Winnipeg FoodHundred-mile radius? Check. Organic, artisanal? Been there, done that too. Winnipeg’s chefs take those culinary protocols for granted: these days, simply table stakes. In-house pickling. Curing. Sausage-making. Coffee roasting. Yes.

Manitoba’s capitol city grew up with a can-do mantra based partly on location. With the nearest metropolis miles and miles away, they figured they’d better pull up their socks and do it themselves—thus the renowned Royal Winnipeg Ballet, the esteemed Winnipeg Art Gallery, the Canadian Museum for Human Rights, and the list goes on (and on). And it includes that most accessible and beloved of all art forms, the café kitchen.

Creative salad starters abound in Winnipeg’s foodie scene.

Scot McTaggert, who launched his Fusion Grill in 1996, got the whole thing rolling. His minimalist-chic bistro extends the locavore precept to include regional art on the walls and an amazing, one-of-a-kind all-Canadian wine list. “Our lamb comes from Manitoba, not New Zealand,” he proudly proclaims, “and that char you ordered was still in the water at 5:30 this morning.”

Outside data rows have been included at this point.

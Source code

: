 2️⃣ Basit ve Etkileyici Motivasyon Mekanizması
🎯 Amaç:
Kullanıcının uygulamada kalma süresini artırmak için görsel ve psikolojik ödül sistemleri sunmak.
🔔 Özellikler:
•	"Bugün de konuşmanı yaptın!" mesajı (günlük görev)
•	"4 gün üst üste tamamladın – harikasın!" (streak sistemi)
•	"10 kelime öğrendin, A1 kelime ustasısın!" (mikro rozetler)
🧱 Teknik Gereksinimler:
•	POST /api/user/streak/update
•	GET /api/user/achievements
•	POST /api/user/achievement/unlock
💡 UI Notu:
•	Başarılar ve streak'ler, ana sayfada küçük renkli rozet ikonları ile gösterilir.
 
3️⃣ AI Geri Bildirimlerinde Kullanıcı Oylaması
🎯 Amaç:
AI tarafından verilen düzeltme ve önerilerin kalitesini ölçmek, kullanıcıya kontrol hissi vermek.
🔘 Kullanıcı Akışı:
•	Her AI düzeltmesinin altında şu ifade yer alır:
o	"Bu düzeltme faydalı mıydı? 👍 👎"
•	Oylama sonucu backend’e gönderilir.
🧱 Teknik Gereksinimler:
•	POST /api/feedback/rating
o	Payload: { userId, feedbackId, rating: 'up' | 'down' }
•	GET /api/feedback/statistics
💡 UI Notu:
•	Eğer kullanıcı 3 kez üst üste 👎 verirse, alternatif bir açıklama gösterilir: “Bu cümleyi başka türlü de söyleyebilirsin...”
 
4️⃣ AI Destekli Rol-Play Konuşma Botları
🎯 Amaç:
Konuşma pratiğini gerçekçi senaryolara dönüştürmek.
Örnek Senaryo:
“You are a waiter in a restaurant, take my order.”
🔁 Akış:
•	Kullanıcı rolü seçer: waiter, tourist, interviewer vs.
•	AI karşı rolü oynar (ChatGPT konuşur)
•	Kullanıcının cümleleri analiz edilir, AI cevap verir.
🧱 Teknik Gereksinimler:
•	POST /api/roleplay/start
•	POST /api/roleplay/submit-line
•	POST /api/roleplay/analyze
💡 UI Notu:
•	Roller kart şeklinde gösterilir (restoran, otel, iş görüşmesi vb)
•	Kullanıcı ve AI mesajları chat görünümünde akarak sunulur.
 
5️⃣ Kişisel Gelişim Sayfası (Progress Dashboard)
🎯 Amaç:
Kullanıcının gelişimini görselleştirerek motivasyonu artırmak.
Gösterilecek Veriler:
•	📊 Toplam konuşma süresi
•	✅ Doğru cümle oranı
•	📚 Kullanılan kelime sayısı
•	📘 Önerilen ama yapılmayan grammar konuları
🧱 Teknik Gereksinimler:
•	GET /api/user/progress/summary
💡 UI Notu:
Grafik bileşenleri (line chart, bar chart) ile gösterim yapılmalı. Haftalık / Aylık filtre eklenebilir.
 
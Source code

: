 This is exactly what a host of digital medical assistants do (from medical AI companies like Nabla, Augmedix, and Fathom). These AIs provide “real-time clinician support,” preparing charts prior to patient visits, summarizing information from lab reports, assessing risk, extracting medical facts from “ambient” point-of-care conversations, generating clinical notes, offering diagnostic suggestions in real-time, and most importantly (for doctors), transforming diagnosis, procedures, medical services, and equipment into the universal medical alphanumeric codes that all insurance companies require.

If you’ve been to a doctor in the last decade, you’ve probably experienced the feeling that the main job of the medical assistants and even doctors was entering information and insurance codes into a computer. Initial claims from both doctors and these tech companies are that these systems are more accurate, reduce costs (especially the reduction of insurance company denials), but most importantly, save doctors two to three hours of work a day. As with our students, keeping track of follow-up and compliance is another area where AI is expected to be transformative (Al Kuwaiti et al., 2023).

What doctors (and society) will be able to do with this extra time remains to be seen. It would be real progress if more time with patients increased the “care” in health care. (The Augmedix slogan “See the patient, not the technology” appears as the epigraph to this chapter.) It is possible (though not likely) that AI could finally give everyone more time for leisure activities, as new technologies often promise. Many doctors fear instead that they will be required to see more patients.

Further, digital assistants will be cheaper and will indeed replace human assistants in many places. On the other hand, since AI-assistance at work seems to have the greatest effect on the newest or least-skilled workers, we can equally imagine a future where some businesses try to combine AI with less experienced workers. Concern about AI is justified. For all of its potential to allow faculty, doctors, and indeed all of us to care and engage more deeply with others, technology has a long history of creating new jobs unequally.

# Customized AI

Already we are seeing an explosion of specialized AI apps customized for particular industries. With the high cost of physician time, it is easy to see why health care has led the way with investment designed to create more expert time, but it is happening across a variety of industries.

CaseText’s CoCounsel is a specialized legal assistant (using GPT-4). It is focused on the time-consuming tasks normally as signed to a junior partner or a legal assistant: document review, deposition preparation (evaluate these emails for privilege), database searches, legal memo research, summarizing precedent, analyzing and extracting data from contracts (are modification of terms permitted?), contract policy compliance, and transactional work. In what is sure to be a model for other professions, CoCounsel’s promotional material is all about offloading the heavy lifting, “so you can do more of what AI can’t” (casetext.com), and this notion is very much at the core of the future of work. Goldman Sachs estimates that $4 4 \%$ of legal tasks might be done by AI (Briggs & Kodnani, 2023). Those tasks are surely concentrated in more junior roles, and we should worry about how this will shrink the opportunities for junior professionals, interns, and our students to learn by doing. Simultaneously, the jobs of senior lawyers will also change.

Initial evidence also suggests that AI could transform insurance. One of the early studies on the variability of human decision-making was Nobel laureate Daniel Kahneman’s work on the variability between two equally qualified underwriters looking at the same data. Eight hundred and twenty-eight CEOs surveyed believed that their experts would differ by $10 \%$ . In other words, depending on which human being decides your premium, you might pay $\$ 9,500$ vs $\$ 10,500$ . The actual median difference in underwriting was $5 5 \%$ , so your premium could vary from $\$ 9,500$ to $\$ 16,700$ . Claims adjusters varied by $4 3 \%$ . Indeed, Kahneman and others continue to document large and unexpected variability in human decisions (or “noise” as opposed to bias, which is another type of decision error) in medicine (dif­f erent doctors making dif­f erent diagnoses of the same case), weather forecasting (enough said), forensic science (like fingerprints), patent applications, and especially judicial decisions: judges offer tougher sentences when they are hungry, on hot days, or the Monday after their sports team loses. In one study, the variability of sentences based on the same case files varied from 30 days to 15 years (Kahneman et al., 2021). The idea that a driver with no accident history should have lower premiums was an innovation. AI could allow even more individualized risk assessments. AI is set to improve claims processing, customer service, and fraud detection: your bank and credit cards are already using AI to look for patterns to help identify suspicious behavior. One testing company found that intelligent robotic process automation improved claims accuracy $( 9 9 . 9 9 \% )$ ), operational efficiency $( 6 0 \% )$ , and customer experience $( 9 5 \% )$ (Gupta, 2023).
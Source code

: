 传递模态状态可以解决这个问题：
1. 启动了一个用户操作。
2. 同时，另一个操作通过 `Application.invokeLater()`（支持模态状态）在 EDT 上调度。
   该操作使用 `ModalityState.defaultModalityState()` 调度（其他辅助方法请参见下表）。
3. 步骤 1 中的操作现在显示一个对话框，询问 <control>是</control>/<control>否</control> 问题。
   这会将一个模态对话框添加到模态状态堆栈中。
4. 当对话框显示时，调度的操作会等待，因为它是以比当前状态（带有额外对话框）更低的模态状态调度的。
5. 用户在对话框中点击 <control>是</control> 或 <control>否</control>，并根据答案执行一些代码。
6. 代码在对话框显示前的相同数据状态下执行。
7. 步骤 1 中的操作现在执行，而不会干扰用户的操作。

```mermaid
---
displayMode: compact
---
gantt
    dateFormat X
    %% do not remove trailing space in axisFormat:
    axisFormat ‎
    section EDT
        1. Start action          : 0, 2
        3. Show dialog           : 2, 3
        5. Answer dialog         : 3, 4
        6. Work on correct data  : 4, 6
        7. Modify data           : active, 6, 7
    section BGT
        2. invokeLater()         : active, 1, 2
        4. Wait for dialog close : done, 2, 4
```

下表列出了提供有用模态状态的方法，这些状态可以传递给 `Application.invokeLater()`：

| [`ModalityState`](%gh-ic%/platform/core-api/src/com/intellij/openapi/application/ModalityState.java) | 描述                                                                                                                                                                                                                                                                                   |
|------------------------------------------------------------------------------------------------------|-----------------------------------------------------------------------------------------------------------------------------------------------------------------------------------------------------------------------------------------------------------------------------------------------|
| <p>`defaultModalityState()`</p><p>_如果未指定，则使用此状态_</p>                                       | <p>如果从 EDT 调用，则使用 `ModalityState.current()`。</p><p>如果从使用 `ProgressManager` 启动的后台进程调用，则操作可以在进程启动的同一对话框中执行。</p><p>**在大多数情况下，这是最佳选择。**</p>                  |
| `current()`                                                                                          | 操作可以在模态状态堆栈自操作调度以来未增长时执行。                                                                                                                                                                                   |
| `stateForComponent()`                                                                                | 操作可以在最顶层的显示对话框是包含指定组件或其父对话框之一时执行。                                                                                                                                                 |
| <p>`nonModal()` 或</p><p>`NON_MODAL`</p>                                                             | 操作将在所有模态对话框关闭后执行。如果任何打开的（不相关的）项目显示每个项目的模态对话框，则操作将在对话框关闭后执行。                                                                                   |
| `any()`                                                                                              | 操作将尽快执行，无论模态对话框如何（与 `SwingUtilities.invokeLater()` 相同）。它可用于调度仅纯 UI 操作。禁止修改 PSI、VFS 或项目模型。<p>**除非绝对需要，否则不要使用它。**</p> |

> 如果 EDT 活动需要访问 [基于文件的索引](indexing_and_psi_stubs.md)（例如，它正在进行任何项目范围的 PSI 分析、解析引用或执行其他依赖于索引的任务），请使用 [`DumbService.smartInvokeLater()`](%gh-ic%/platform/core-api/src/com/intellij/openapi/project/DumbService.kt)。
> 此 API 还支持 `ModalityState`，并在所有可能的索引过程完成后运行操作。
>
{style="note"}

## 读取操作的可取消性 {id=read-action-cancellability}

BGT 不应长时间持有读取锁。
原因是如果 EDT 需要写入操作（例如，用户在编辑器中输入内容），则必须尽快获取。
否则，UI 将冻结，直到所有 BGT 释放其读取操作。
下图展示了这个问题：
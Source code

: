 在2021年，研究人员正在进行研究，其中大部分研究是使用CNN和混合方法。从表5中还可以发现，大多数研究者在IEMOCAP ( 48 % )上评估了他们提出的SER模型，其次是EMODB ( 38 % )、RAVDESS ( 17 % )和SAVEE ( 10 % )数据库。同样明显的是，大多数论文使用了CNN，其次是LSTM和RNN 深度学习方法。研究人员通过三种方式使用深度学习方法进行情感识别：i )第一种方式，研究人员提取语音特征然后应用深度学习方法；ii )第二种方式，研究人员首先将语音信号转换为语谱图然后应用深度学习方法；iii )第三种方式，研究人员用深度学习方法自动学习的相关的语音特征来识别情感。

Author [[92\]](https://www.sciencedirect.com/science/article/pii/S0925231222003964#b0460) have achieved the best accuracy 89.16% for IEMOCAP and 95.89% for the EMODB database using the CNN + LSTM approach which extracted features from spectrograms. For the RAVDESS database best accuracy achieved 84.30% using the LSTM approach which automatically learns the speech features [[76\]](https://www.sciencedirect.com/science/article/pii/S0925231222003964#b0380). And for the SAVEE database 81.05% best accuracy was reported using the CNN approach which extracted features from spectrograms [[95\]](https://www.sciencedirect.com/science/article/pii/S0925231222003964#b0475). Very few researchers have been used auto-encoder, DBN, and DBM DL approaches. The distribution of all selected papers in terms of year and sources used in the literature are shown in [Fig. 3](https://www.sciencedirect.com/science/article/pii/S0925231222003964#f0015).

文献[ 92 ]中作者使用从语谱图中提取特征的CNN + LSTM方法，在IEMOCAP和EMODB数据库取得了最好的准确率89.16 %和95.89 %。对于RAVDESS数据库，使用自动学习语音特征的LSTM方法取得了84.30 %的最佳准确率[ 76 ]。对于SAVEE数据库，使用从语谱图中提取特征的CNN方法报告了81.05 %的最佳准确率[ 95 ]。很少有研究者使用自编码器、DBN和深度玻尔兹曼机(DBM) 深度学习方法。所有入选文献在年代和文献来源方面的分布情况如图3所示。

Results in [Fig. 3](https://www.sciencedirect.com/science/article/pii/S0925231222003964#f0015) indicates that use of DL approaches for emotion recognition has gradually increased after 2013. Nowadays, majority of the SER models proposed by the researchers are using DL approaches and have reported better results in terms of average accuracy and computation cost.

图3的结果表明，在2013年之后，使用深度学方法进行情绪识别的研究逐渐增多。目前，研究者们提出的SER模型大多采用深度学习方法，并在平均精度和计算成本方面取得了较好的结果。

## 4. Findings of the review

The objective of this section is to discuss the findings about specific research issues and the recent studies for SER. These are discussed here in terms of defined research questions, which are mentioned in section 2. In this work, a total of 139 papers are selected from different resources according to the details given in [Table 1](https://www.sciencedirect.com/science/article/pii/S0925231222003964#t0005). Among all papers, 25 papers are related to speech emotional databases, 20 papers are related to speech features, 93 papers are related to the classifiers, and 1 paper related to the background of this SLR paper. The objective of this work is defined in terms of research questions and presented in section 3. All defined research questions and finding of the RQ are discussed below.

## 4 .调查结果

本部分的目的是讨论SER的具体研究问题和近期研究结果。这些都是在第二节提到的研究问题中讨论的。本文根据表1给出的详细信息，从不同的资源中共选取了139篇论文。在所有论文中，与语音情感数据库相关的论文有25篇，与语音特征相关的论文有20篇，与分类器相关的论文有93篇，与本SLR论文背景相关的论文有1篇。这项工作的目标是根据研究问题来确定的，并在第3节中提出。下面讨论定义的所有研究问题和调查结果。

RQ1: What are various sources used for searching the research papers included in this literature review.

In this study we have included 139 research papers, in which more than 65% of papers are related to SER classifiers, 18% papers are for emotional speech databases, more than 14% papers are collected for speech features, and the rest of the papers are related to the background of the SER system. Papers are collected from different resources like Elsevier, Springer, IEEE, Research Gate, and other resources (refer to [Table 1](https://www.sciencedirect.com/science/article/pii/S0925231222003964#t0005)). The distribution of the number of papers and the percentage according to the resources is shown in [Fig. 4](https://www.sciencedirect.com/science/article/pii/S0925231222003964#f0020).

I started the meal with Fusion’s panko-crusted pickerel cheeks, served with beet slaw, crème fraiche and Northern pike caviar. The pierogies [East European dumplings] I summoned (Manitoba boasts a huge Ukrainian population) were plump with duck sausage perfumed by white truffles, afloat in a rich walnut cream sauce.

Who needs an entrée after those? Well, ahem, I do. That Arctic char arrived sided with parsnip ravioli, spinach, bacon, Beluga lentils, frizzled leeks and Hollandaise. My friend’s grilled bison sported a grainy-mustard demi glace, aside a mound of roast organic fingerling potatoes and Bulldog Amber onion rings. With it, we delighted in a bottle of Moon Curser Vineyards’ 2013 Syrah from Osoyoos, B.C. Dessert? Mascarpone cheesecake under a sweet sauce of—ready?—local beets. Or go for the Granny Smith crumble.

Light tempura beer batter makes Era’s carrot fries a taste treat.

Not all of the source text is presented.